*** Input for this task Section Begins ***
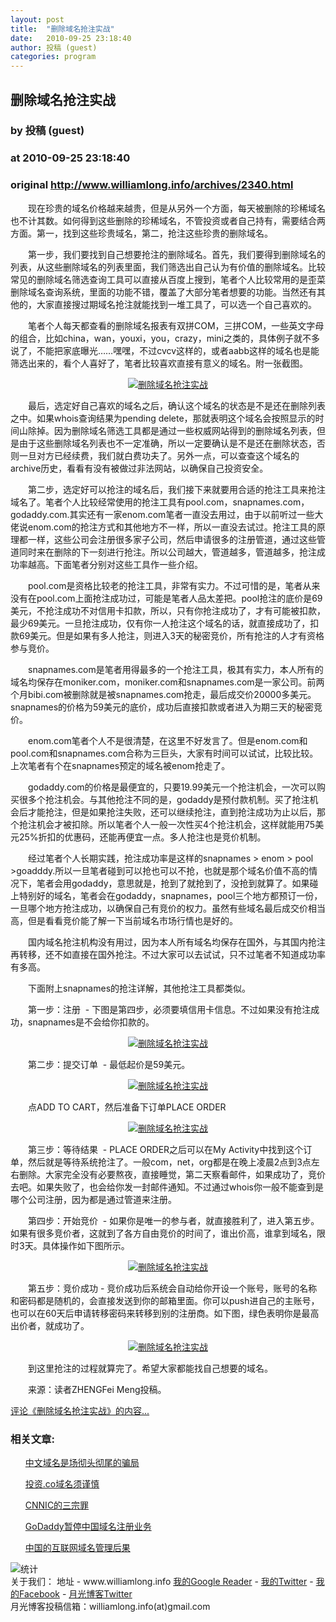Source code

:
 ```yaml
---
layout: post
title:  "删除域名抢注实战"
date:   2010-09-25 23:18:40
author: 投稿 (guest)
categories: program
---
```


## 删除域名抢注实战
### by 投稿 (guest)
### at 2010-09-25 23:18:40
### original <http://www.williamlong.info/archives/2340.html>

<p>　　现在珍贵的域名价格越来越贵，但是从另外一个方面，每天被删除的珍稀域名也不计其数。如何得到这些删除的珍稀域名，不管投资或者自己持有，需要结合两方面。第一，找到这些珍贵域名，第二，抢注这些珍贵的删除域名。</p><p>　　第一步，我们要找到自己想要抢注的删除域名。首先，我们要得到删除域名的列表，从这些删除域名的列表里面，我们筛选出自己认为有价值的删除域名。比较常见的删除域名筛选查询工具可以直接从百度上搜到，笔者个人比较常用的是歪菜删除域名查询系统，里面的功能不错，覆盖了大部分笔者想要的功能。当然还有其他的，大家直接搜过期域名抢注就能找到一堆工具了，可以选一个自己喜欢的。</p><p>　　笔者个人每天都查看的删除域名报表有双拼COM，三拼COM，一些英文字母的组合，比如china，wan，youxi，you，crazy，mini之类的，具体例子就不多说了，不能把家底曝光……嘿嘿，不过cvcv这样的，或者aabb这样的域名也是能筛选出来的，看个人喜好了，笔者比较喜欢直接有意义的域名。附一张截图。</p><p style="text-align:center"><a href="http://www.williamlong.info/upload/2340_1b.jpg"><img alt="删除域名抢注实战" border="0" src="http://www.williamlong.info/upload/2340_1.jpg"></a></p><p>　　最后，选定好自己喜欢的域名之后，确认这个域名的状态是不是还在删除列表之中。如果whois查询结果为pending delete，那就表明这个域名会按照显示的时间山除掉。因为删除域名筛选工具都是通过一些权威网站得到的删除域名列表，但是由于这些删除域名列表也不一定准确，所以一定要确认是不是还在删除状态，否则一旦对方已经续费，我们就白费功夫了。另外一点，可以查查这个域名的archive历史，看看有没有被做过非法网站，以确保自己投资安全。</p><p>　　第二步，选定好可以抢注的域名后，我们接下来就要用合适的抢注工具来抢注域名了。笔者个人比较经常使用的抢注工具有pool.com，snapnames.com，godaddy.com.其实还有一家enom.com笔者一直没去用过，由于以前听过一些大佬说enom.com的抢注方式和其他地方不一样，所以一直没去试过。抢注工具的原理都一样，这些公司会注册很多家子公司，然后申请很多的注册管道，通过这些管道同时来在删除的下一刻进行抢注。所以公司越大，管道越多，管道越多，抢注成功率越高。下面笔者分别对这些工具作一些介绍。</p><p>　　pool.com是资格比较老的抢注工具，非常有实力。不过可惜的是，笔者从来没有在pool.com上面抢注成功过，可能是笔者人品太差把。pool抢注的底价是69美元，不抢注成功不对信用卡扣款，所以，只有你抢注成功了，才有可能被扣款，最少69美元。一旦抢注成功，仅有你一人抢注这个域名的话，就直接成功了，扣款69美元。但是如果有多人抢注，则进入3天的秘密竞价，所有抢注的人才有资格参与竞价。</p><p>　　snapnames.com是笔者用得最多的一个抢注工具，极其有实力，本人所有的域名均保存在moniker.com，moniker.com和snapnames.com是一家公司。前两个月bibi.com被删除就是被snapnames.com抢走，最后成交价20000多美元。snapnames的价格为59美元的底价，成功后直接扣款或者进入为期三天的秘密竞价。</p><p>　　enom.com笔者个人不是很清楚，在这里不好发言了。但是enom.com和pool.com和snapnames.com合称为三巨头，大家有时间可以试试，比较比较。上次笔者有个在snapnames预定的域名被enom抢走了。</p><p>　　godaddy.com的价格是最便宜的，只要19.99美元一个抢注机会，一次可以购买很多个抢注机会。与其他抢注不同的是，godaddy是预付款机制。买了抢注机会后才能抢注，但是如果抢注失败，还可以继续抢注，直到抢注成功为止以后，那个抢注机会才被扣除。所以笔者个人一般一次性买4个抢注机会，这样就能用75美元25%折扣的优惠码，还能再便宜一点。多人抢注也是竞价机制。</p><p>　　经过笔者个人长期实践，抢注成功率是这样的snapnames &gt; enom &gt; pool &gt;goadddy.所以一旦笔者碰到可以抢也可以不抢，也就是那个域名价值不高的情况下，笔者会用godaddy，意思就是，抢到了就抢到了，没抢到就算了。如果碰上特别好的域名，笔者会在godaddy，snapnames，pool三个地方都预订一份，一旦哪个地方抢注成功，以确保自己有竞价的权力。虽然有些域名最后成交价相当高，但是看看竞价能了解一下当前域名市场行情也是好的。</p><p>　　国内域名抢注机构没有用过，因为本人所有域名均保存在国外，与其国内抢注再转移，还不如直接在国外抢注。不过大家可以去试试，只不过笔者不知道成功率有多高。</p><p>　　下面附上snapnames的抢注详解，其他抢注工具都类似。</p><p>　　第一步：注册  - 下图是第四步，必须要填信用卡信息。不过如果没有抢注成功，snapnames是不会给你扣款的。</p><p style="text-align:center"><a href="http://www.williamlong.info/upload/2340_2b.jpg"><img alt="删除域名抢注实战" border="0" src="http://www.williamlong.info/upload/2340_2.jpg"></a></p><p>　　第二步：提交订单  - 最低起价是59美元。</p><p style="text-align:center"><a href="http://www.williamlong.info/upload/2340_3b.jpg"><img alt="删除域名抢注实战" border="0" src="http://www.williamlong.info/upload/2340_3.jpg"></a></p><p>　　点ADD TO CART，然后准备下订单PLACE ORDER</p><p style="text-align:center"><a href="http://www.williamlong.info/upload/2340_4b.jpg"><img alt="删除域名抢注实战" border="0" src="http://www.williamlong.info/upload/2340_4.jpg"></a></p><p>　　第三步：等待结果  - PLACE ORDER之后可以在My Activity中找到这个订单，然后就是等待系统抢注了。一般com，net，org都是在晚上凌晨2点到3点左右删除。大家完全没有必要熬夜，直接睡觉，第二天察看邮件，如果成功了，竞价去吧。如果失败了，也会给你发一封邮件通知。不过通过whois你一般不能查到是哪个公司注册，因为都是通过管道来注册。</p><p>　　第四步：开始竞价  - 如果你是唯一的参与者，就直接胜利了，进入第五步。如果有很多竞价者，这就到了各方自由竞价的时间了，谁出价高，谁拿到域名，限时3天。具体操作如下图所示。</p><p style="text-align:center"><a href="http://www.williamlong.info/upload/2340_5b.jpg"><img alt="删除域名抢注实战" border="0" src="http://www.williamlong.info/upload/2340_5.jpg"></a></p><p>　　第五步：竞价成功 - 竞价成功后系统会自动给你开设一个账号，账号的名称和密码都是随机的，会直接发送到你的邮箱里面。你可以push进自己的主账号，也可以在60天后申请转移密码来转移到别的注册商。如下图，绿色表明你是最高出价者，就成功了。</p><p style="text-align:center"><a href="http://www.williamlong.info/upload/2340_6b.jpg"><img alt="删除域名抢注实战" border="0" src="http://www.williamlong.info/upload/2340_6.jpg"></a></p><p>　　到这里抢注的过程就算完了。希望大家都能找自己想要的域名。</p><p>　　来源：读者ZHENGFei Meng投稿。</p><p></p><p><a href="http://www.williamlong.info/archives/2340.html">评论《删除域名抢注实战》的内容...</a></p><h3>相关文章:</h3><ul><p><a href="http://www.williamlong.info/archives/2307.html">中文域名是场彻头彻尾的骗局</a></p><p><a href="http://www.williamlong.info/archives/2276.html">投资.co域名须谨慎</a></p><p><a href="http://www.williamlong.info/archives/2219.html">CNNIC的三宗罪</a></p><p><a href="http://www.williamlong.info/archives/2126.html">GoDaddy暂停中国域名注册业务</a></p><p><a href="http://www.williamlong.info/archives/2093.html">中国的互联网域名管理后果</a></p></ul><img alt="统计" border="0" src="http://img.tongji.linezing.com/707050/tongji.gif"><br>关于我们： 地址 - www.williamlong.info <a href="http://www.google.com/reader/shared/williamlone">我的Google Reader</a> - <a href="http://twitter.com/williamlong">我的Twitter</a> - <a href="http://www.facebook.com/williamlong">我的Facebook</a> - <a href="http://twitter.com/moonlightblog">月光博客Twitter</a><br>月光博客投稿信箱：williamlong.info(at)gmail.com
*** Input for this task Section Ends ***
◆ Exercise aim
Take the lines above from the one containing "## 删除域名抢注实战" down to the one containing "### original <http://www.williamlong.info/archives/2340.html>", and transcribe them exactly, both ends included.

◆ Reply
## 删除域名抢注实战
### by 投稿 (guest)
### at 2010-09-25 23:18:40
### original <http://www.williamlong.info/archives/2340.html>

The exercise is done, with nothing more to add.